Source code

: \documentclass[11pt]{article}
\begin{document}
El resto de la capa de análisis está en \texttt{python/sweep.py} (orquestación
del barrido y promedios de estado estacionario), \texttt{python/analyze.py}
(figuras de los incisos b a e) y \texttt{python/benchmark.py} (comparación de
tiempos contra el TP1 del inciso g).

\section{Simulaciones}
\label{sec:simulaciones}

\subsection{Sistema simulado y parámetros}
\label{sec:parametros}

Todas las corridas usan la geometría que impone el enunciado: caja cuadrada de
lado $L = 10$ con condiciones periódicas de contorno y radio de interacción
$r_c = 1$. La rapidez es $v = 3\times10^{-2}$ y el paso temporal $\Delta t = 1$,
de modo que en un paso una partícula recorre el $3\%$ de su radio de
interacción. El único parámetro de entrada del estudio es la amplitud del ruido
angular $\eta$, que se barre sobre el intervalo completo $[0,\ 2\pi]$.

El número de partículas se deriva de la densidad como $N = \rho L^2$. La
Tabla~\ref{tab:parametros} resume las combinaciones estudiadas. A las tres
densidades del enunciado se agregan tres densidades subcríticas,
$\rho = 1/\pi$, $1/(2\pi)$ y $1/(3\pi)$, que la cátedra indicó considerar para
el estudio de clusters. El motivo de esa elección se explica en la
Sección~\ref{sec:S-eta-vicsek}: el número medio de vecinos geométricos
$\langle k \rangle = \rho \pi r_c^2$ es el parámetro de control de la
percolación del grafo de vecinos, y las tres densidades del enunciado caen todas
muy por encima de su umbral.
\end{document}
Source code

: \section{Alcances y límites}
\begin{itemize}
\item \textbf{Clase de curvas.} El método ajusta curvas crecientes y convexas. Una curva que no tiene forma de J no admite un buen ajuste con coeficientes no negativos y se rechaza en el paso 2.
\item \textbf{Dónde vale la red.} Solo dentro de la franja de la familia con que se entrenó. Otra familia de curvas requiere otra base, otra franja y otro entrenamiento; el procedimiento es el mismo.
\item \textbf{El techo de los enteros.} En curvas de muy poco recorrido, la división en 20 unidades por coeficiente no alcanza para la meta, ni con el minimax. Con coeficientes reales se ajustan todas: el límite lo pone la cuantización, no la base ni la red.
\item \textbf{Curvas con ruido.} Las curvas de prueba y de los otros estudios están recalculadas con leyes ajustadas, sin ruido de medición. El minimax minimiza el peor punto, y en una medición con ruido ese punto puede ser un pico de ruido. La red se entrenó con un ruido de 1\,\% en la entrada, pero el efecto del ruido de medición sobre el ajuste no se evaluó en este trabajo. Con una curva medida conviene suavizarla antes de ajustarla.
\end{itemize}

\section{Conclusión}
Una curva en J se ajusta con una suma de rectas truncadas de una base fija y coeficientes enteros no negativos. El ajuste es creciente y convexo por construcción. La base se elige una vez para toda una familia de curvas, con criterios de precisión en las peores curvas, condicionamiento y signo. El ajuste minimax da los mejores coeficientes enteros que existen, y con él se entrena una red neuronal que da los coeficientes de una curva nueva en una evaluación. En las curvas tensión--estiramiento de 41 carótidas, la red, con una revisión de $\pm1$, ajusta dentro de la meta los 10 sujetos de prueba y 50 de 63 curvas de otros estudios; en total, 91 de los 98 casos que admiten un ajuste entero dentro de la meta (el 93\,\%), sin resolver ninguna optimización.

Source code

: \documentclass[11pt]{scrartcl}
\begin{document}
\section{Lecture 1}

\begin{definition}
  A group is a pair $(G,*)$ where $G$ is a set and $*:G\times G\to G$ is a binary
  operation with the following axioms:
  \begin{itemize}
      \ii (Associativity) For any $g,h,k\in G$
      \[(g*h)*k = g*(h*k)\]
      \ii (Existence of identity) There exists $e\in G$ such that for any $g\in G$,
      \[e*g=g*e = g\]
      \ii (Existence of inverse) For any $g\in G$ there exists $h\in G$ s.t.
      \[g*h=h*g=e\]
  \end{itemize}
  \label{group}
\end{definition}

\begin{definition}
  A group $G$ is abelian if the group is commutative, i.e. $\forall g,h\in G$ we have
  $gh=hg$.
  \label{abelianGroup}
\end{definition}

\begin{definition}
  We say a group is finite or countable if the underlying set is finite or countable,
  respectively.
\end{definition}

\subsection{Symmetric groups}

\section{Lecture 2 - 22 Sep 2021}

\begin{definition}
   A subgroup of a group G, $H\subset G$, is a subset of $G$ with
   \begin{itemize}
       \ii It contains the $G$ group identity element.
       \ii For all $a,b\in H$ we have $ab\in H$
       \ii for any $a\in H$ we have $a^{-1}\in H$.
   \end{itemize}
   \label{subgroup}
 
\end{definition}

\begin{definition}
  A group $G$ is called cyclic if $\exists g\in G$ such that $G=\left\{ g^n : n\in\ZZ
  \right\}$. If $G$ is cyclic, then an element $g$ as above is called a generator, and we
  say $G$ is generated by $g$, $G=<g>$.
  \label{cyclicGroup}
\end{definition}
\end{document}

□ □ □

### INSTRUCTIONS TO FOLLOW
Extract the complete set of records unchanged.

### EXERCISE ANSWER
Source code

: \documentclass[11pt]{article}
\begin{document}
El resto de la capa de análisis está en \texttt{python/sweep.py} (orquestación
del barrido y promedios de estado estacionario), \texttt{python/analyze.py}
(figuras de los incisos b a e) y \texttt{python/benchmark.py} (comparación de
tiempos contra el TP1 del inciso g).

\section{Simulaciones}
\label{sec:simulaciones}

\subsection{Sistema simulado y parámetros}
\label{sec:parametros}

Todas las corridas usan la geometría que impone el enunciado: caja cuadrada de
lado $L = 10$ con condiciones periódicas de contorno y radio de interacción
$r_c = 1$. La rapidez es $v = 3\times10^{-2}$ y el paso temporal $\Delta t = 1$,
de modo que en un paso una partícula recorre el $3\%$ de su radio de
interacción. El único parámetro de entrada del estudio es la amplitud del ruido
angular $\eta$, que se barre sobre el intervalo completo $[0,\ 2\pi]$.

El número de partículas se deriva de la densidad como $N = \rho L^2$. La
Tabla~\ref{tab:parametros} resume las combinaciones estudiadas. A las tres
densidades del enunciado se agregan tres densidades subcríticas,
$\rho = 1/\pi$, $1/(2\pi)$ y $1/(3\pi)$, que la cátedra indicó considerar para
el estudio de clusters. El motivo de esa elección se explica en la
Sección~\ref{sec:S-eta-vicsek}: el número medio de vecinos geométricos
$\langle k \rangle = \rho \pi r_c^2$ es el parámetro de control de la
percolación del grafo de vecinos, y las tres densidades del enunciado caen todas
muy por encima de su umbral.
\end{document}
Source code

: \section{Alcances y límites}
\begin{itemize}
\item \textbf{Clase de curvas.} El método ajusta curvas crecientes y convexas. Una curva que no tiene forma de J no admite un buen ajuste con coeficientes no negativos y se rechaza en el paso 2.
\item \textbf{Dónde vale la red.} Solo dentro de la franja de la familia con que se entrenó. Otra familia de curvas requiere otra base, otra franja y otro entrenamiento; el procedimiento es el mismo.
\item \textbf{El techo de los enteros.} En curvas de muy poco recorrido, la división en 20 unidades por coeficiente no alcanza para la meta, ni con el minimax. Con coeficientes reales se ajustan todas: el límite lo pone la cuantización, no la base ni la red.
\item \textbf{Curvas con ruido.} Las curvas de prueba y de los otros estudios están recalculadas con leyes ajustadas, sin ruido de medición. El minimax minimiza el peor punto, y en una medición con ruido ese punto puede ser un pico de ruido. La red se entrenó con un ruido de 1\,\% en la entrada, pero el efecto del ruido de medición sobre el ajuste no se evaluó en este trabajo. Con una curva medida conviene suavizarla antes de ajustarla.
\end{itemize}

\section{Conclusión}
Una curva en J se ajusta con una suma de rectas truncadas de una base fija y coeficientes enteros no negativos. El ajuste es creciente y convexo por construcción. La base se elige una vez para toda una familia de curvas, con criterios de precisión en las peores curvas, condicionamiento y signo. El ajuste minimax da los mejores coeficientes enteros que existen, y con él se entrena una red neuronal que da los coeficientes de una curva nueva en una evaluación. En las curvas tensión--estiramiento de 41 carótidas, la red, con una revisión de $\pm1$, ajusta dentro de la meta los 10 sujetos de prueba y 50 de 63 curvas de otros estudios; en total, 91 de los 98 casos que admiten un ajuste entero dentro de la meta (el 93\,\%), sin resolver ninguna optimización.

Source code

: \documentclass[11pt]{scrartcl}
\begin{document}
\section{Lecture 1}

\begin{definition}
  A group is a pair $(G,*)$ where $G$ is a set and $*:G\times G\to G$ is a binary
  operation with the following axioms:
  \begin{itemize}
      \ii (Associativity) For any $g,h,k\in G$
      \[(g*h)*k = g*(h*k)\]
      \ii (Existence of identity) There exists $e\in G$ such that for any $g\in G$,
      \[e*g=g*e = g\]
      \ii (Existence of inverse) For any $g\in G$ there exists $h\in G$ s.t.
      \[g*h=h*g=e\]
  \end{itemize}
  \label{group}
\end{definition}

\begin{definition}
  A group $G$ is abelian if the group is commutative, i.e. $\forall g,h\in G$ we have
  $gh=hg$.
  \label{abelianGroup}
\end{definition}

\begin{definition}
  We say a group is finite or countable if the underlying set is finite or countable,
  respectively.
\end{definition}

\subsection{Symmetric groups}

\section{Lecture 2 - 22 Sep 2021}

\begin{definition}
   A subgroup of a group G, $H\subset G$, is a subset of $G$ with
   \begin{itemize}
       \ii It contains the $G$ group identity element.
       \ii For all $a,b\in H$ we have $ab\in H$
       \ii for any $a\in H$ we have $a^{-1}\in H$.
   \end{itemize}
   \label{subgroup}
 
\end{definition}

\begin{definition}
  A group $G$ is called cyclic if $\exists g\in G$ such that $G=\left\{ g^n : n\in\ZZ
  \right\}$. If $G$ is cyclic, then an element $g$ as above is called a generator, and we
  say $G$ is generated by $g$, $G=<g>$.
  \label{cyclicGroup}
\end{definition}
\end{document}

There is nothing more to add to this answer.